> **SOURCE DATA**
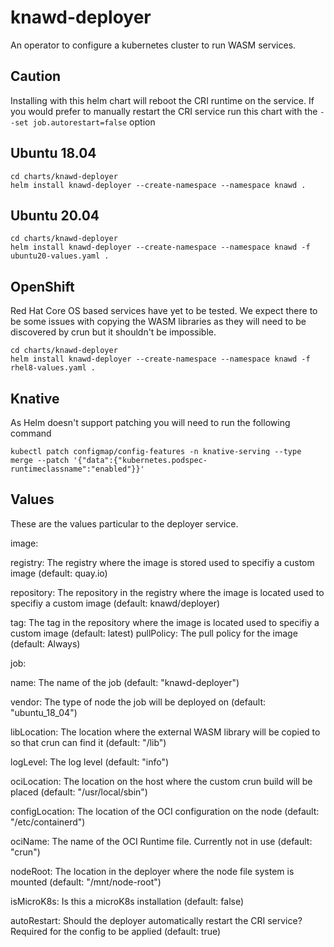 # knawd-deployer

An operator to configure a kubernetes cluster to run WASM services.

## Caution
Installing with this helm chart will reboot the CRI runtime on the service.
If you would prefer to manually restart the CRI service run this chart with the `--set job.autorestart=false` option

## Ubuntu 18.04

```
cd charts/knawd-deployer
helm install knawd-deployer --create-namespace --namespace knawd .
```

## Ubuntu 20.04

```
cd charts/knawd-deployer
helm install knawd-deployer --create-namespace --namespace knawd -f ubuntu20-values.yaml .
```

## OpenShift

Red Hat Core OS based services have yet to be tested. We expect there to be some issues with copying the WASM libraries as they will need to be discovered by crun but it shouldn't be impossible.

```
cd charts/knawd-deployer
helm install knawd-deployer --create-namespace --namespace knawd -f rhel8-values.yaml .
```

## Knative
As Helm doesn't support patching you will need to run the following command

```
kubectl patch configmap/config-features -n knative-serving --type merge --patch '{"data":{"kubernetes.podspec-runtimeclassname":"enabled"}}'
```

## Values

These are the values particular to the deployer service.

image:

  registry: The registry where the image is stored used to specifiy a custom image (default: quay.io)

  repository: The repository in the registry where the image is located used to specifiy a custom image (default: knawd/deployer)

  tag: The tag in the repository where the image is located used to specifiy a custom image  (default: latest)
  pullPolicy: The pull policy for the image (default: Always)

job:

  name: The name of the job (default: "knawd-deployer")

  vendor: The type of node the job will be deployed on (default: "ubuntu_18_04")

  libLocation: The location where the external WASM library will be copied to so that crun can find it (default: "/lib")

  logLevel: The log level (default: "info")

  ociLocation: The location on the host where the custom crun build will be placed (default: "/usr/local/sbin")

  configLocation: The location of the OCI configuration on the node (default: "/etc/containerd")

  ociName: The name of the OCI Runtime file. Currently not in use (default: "crun")

  nodeRoot: The location in the deployer where the node file system is mounted (default: "/mnt/node-root") 

  isMicroK8s: Is this a microK8s installation (default: false)

  autoRestart: Should the deployer automatically restart the CRI service? Required for the config to be applied (default: true)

> **EXERCISE AIM**
Write out the listing above exactly as it stands, pictures excluded.

> **RESULT OF THE EXERCISE**
 # knawd-deployer

An operator to configure a kubernetes cluster to run WASM services.

## Caution
Installing with this helm chart will reboot the CRI runtime on the service.
If you would prefer to manually restart the CRI service run this chart with the `--set job.autorestart=false` option

## Ubuntu 18.04

```
cd charts/knawd-deployer
helm install knawd-deployer --create-namespace --namespace knawd .
```

## Ubuntu 20.04

```
cd charts/knawd-deployer
helm install knawd-deployer --create-namespace --namespace knawd -f ubuntu20-values.yaml .
```

## OpenShift

Red Hat Core OS based services have yet to be tested. We expect there to be some issues with copying the WASM libraries as they will need to be discovered by crun but it shouldn't be impossible.

```
cd charts/knawd-deployer
helm install knawd-deployer --create-namespace --namespace knawd -f rhel8-values.yaml .
```

## Knative
As Helm doesn't support patching you will need to run the following command

```
kubectl patch configmap/config-features -n knative-serving --type merge --patch '{"data":{"kubernetes.podspec-runtimeclassname":"enabled"}}'
```

## Values

These are the values particular to the deployer service.

image:

  registry: The registry where the image is stored used to specifiy a custom image (default: quay.io)

  repository: The repository in the registry where the image is located used to specifiy a custom image (default: knawd/deployer)

  tag: The tag in the repository where the image is located used to specifiy a custom image  (default: latest)
  pullPolicy: The pull policy for the image (default: Always)

job:

  name: The name of the job (default: "knawd-deployer")

  vendor: The type of node the job will be deployed on (default: "ubuntu_18_04")

  libLocation: The location where the external WASM library will be copied to so that crun can find it (default: "/lib")

  logLevel: The log level (default: "info")

  ociLocation: The location on the host where the custom crun build will be placed (default: "/usr/local/sbin")

  configLocation: The location of the OCI configuration on the node (default: "/etc/containerd")

  ociName: The name of the OCI Runtime file. Currently not in use (default: "crun")

  nodeRoot: The location in the deployer where the node file system is mounted (default: "/mnt/node-root") 

  isMicroK8s: Is this a microK8s installation (default: false)

  autoRestart: Should the deployer automatically restart the CRI service? Required for the config to be applied (default: true)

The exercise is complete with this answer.